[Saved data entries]
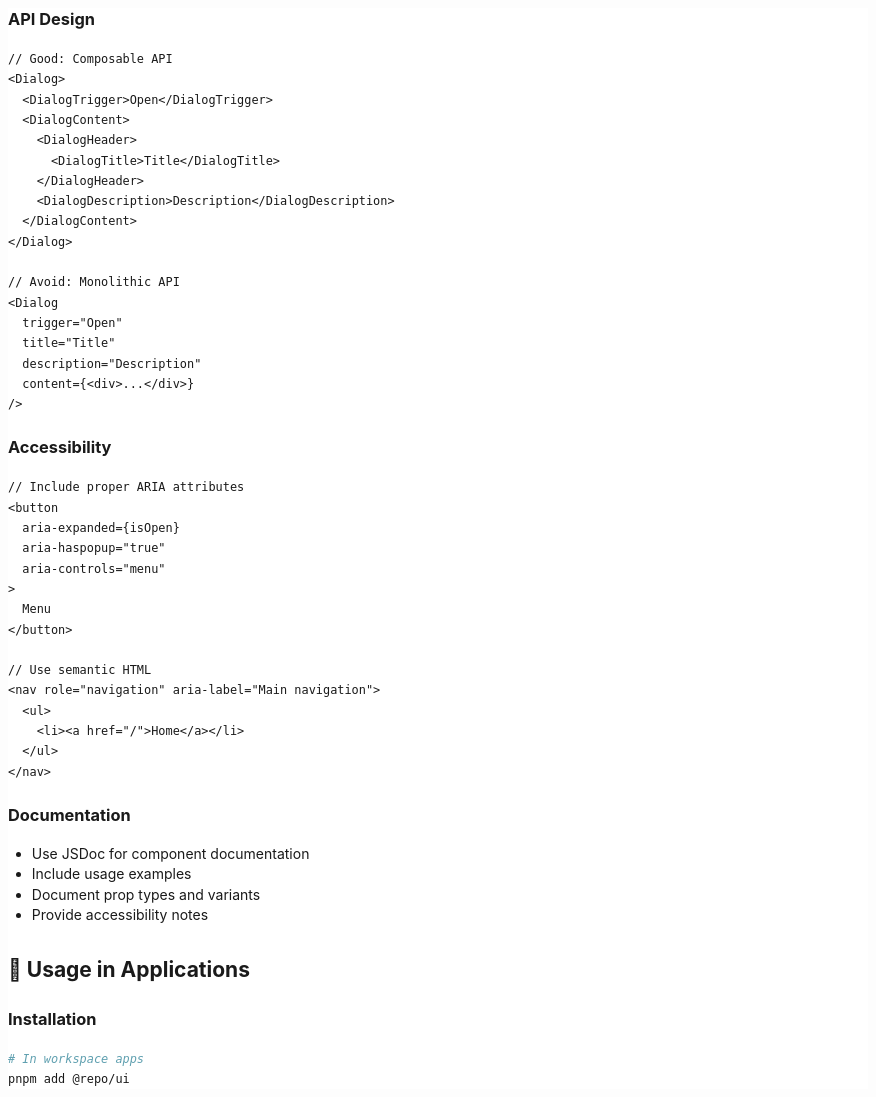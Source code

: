 ### API Design
```tsx
// Good: Composable API
<Dialog>
  <DialogTrigger>Open</DialogTrigger>
  <DialogContent>
    <DialogHeader>
      <DialogTitle>Title</DialogTitle>
    </DialogHeader>
    <DialogDescription>Description</DialogDescription>
  </DialogContent>
</Dialog>

// Avoid: Monolithic API
<Dialog
  trigger="Open"
  title="Title"
  description="Description"
  content={<div>...</div>}
/>
```

### Accessibility
```tsx
// Include proper ARIA attributes
<button
  aria-expanded={isOpen}
  aria-haspopup="true"
  aria-controls="menu"
>
  Menu
</button>

// Use semantic HTML
<nav role="navigation" aria-label="Main navigation">
  <ul>
    <li><a href="/">Home</a></li>
  </ul>
</nav>
```

### Documentation
- Use JSDoc for component documentation
- Include usage examples
- Document prop types and variants
- Provide accessibility notes

## 🚀 Usage in Applications

### Installation
```bash
# In workspace apps
pnpm add @repo/ui
```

• [Instructions for the task] What is needed is a verbatim copy of every entry, with the pictures omitted.

• [Exercise result]
Source code

: ### API Design
```tsx
// Good: Composable API
<Dialog>
  <DialogTrigger>Open</DialogTrigger>
  <DialogContent>
    <DialogHeader>
      <DialogTitle>Title</DialogTitle>
    </DialogHeader>
    <DialogDescription>Description</DialogDescription>
  </DialogContent>
</Dialog>

// Avoid: Monolithic API
<Dialog
  trigger="Open"
  title="Title"
  description="Description"
  content={<div>...</div>}
/>
```

### Accessibility
```tsx
// Include proper ARIA attributes
<button
  aria-expanded={isOpen}
  aria-haspopup="true"
  aria-controls="menu"
>
  Menu
</button>

// Use semantic HTML
<nav role="navigation" aria-label="Main navigation">
  <ul>
    <li><a href="/">Home</a></li>
  </ul>
</nav>
```

### Documentation
- Use JSDoc for component documentation
- Include usage examples
- Document prop types and variants
- Provide accessibility notes

## 🚀 Usage in Applications

### Installation
```bash
# In workspace apps
pnpm add @repo/ui
```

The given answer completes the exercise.